[Saved data entries]
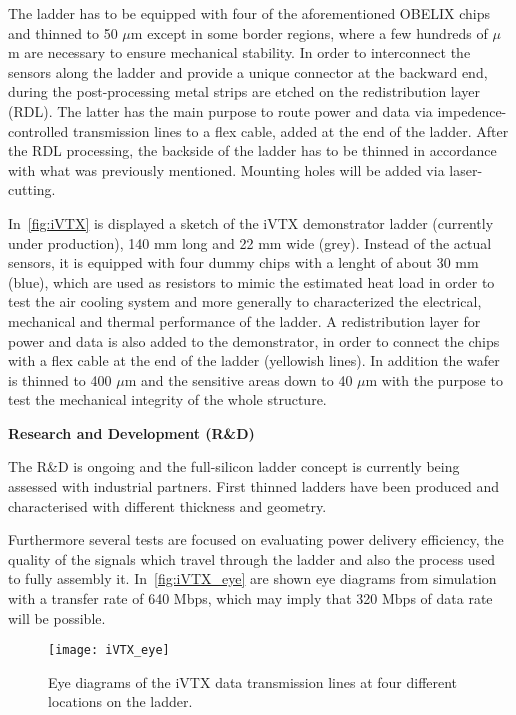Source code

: The ladder has to be equipped with four of the aforementioned OBELIX chips and thinned to 50 $\mu$m except in some border regions, where a few hundreds of $\mu$m are necessary to ensure mechanical stability. 
In order to interconnect the sensors along the ladder and provide a unique connector at the backward end, during the post-processing metal strips are etched on the redistribution layer (RDL). The latter has the main purpose to route power and data via impedence-controlled transmission lines to a flex cable, added at the end of the ladder.
After the RDL processing, the backside of the ladder has to be thinned in accordance with what was previously mentioned. Mounting holes will be added via laser-cutting.


In~\autoref{fig:iVTX} is displayed a sketch of the iVTX demonstrator ladder (currently under production), 140 mm long and 22 mm wide (grey). Instead of the actual sensors, it is equipped with four dummy chips with a lenght of about 30 mm (blue), which are used as resistors to mimic the estimated heat load in order to test the air cooling system and more generally to characterized the electrical, mechanical and thermal performance of the ladder.
A redistribution layer for power and data is also added to the demonstrator, in order to connect the chips with a flex cable at the end of the ladder (yellowish lines). In addition the wafer is thinned to 400 $\mu$m and the sensitive areas down to 40 $\mu$m with the purpose to test the mechanical integrity of the whole structure.

\begin{description}
\item \textbf{Research and Development (R\&D)}
\end{description}

The R\&D is ongoing and the full-silicon ladder concept is currently being assessed with industrial partners. First thinned ladders have been produced and characterised with different thickness and geometry.

Furthermore several tests are focused on evaluating power delivery efficiency, the quality of the signals which travel through the ladder and also the process used to fully assembly it. 
In~\autoref{fig:iVTX_eye} are shown eye diagrams from simulation with a transfer rate of 640 Mbps, which may imply that 320 Mbps of data rate will be possible.

\begin{figure}[h!]
\centering
\texttt{[image: iVTX\_eye]}
\caption{Eye diagrams of the iVTX data transmission lines at four different locations on the ladder.}
\label{fig:iVTX_eye}
\end{figure}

■ **What you need to do**
Return the lines above that include the string "sensors".

■ **Answer box**
In order to interconnect the sensors along the ladder and provide a unique connector at the backward end, during the post-processing metal strips are etched on the redistribution layer (RDL). The latter has the main purpose to route power and data via impedence-controlled transmission lines to a flex cable, added at the end of the ladder.
In~\autoref{fig:iVTX} is displayed a sketch of the iVTX demonstrator ladder (currently under production), 140 mm long and 22 mm wide (grey). Instead of the actual sensors, it is equipped with four dummy chips with a lenght of about 30 mm (blue), which are used as resistors to mimic the estimated heat load in order to test the air cooling system and more generally to characterized the electrical, mechanical and thermal performance of the ladder.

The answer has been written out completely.